Die beiden Hypothesen sind im Rahmen der üblichen Axiome der Mengenlehre weder beweisbar noch widerlegbar (es sei denn, die Axiome der Mengenlehre sind widersprüchlich). Dass dies so ist, wurde von Kurt Gödel (1937) und Paul Cohen (1963) bewiesen. Es handelt sich also um Beweise der Unbeweisbarkeit einer Aussage (innerhalb einer bestimmten Axiomatik). Da wir die Kontinuumshypothese weder beweisen noch widerlegen können, wissen wir nicht, wie groß die Menge ℝ der reellen Zahlen ist. Ein beunruhigendes Ergebnis, zumal es sich um die neben ℕ wohl wichtigste Grundstruktur der Mathematik handelt. Was könnte diese unbefriedigende Situation ändern? Verschiedene Szenarien sind denkbar:
A) | Neue mengentheoretische Axiome werden gefunden, die die Frage entscheiden. |
B) | Eine alternative Axiomatik wird entwickelt, in der das Diagonalargument, das zum Phänomen der Überabzählbarkeit führt, anders interpretiert wird. |
C) | Ein aufgedeckter Widerspruch der mengentheoretischen Axiomatik bringt das gesamte klassische Gebäude der Mathematik zu Fall oder zumindest kurzfristig ins Wanken. |
Hinsichtlich der Möglichkeit (C) ist der Extremfall denkbar, dass bereits die − letztendlich axiomatisch postulierte − Existenz der unendlichen Menge ℕ der natürlichen Zahlen zu Widersprüchen führt. Die Mathematik müsste dann auf einem gänzlich finitären Boden neu entwickelt werden. Etwas milder wäre der Fall, dass die − ebenfalls axiomatisch postulierte − Existenz der Potenzmenge ℘(ℕ) der natürlichen oder mengentheoretisch gleichwertig der Menge ℝ der reellen Zahlen zu Widersprüchen führt. In diesem Fall müssten die Grundlagen der Analysis revidiert werden.

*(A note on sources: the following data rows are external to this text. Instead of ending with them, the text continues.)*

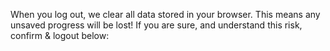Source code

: When you log out, we clear all data stored in your browser. This means any unsaved progress will be lost! If you are sure, and understand this risk, confirm & logout below: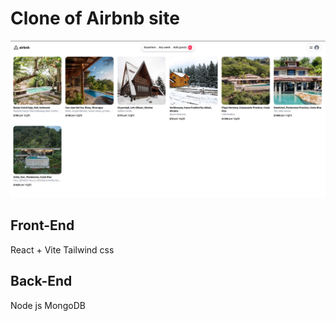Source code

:# Clone of Airbnb site

<img src="https://raw.githubusercontent.com/Borys-Mch/air-mch/master/screenshot.png" alt="Screenshot">

## Front-End

React + Vite
Tailwind css

## Back-End

Node js
MongoDB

Letztendlich müssen wir mit unlösbaren Fragen und der Gefahr eines Widerspruchs leben, wenn wir nicht in einer sehr schwachen Theorie arbeiten möchten: Die Unvollständigkeitssätze von Kurt Gödel (1931) besagen, dass jede hinreichend starke widerspruchsfreie Axiomatik Fragen offen lässt, und dass konkret jede solche Axiomatik ihre eigene Widerspruchsfreiheit nicht beweisen kann. Hinreichend stark heißt genauer, dass wir ein gewisses Maß an Zahlentheorie oder endlicher Mengenlehre in der Axiomatik entwickeln können. Im Sinne einer solchen Axiomatik gilt: Die Mathematik kann viel beweisen, aber nicht ihre eigene Widerspruchsfreiheit − es sei denn, sie ist widerspruchsvoll.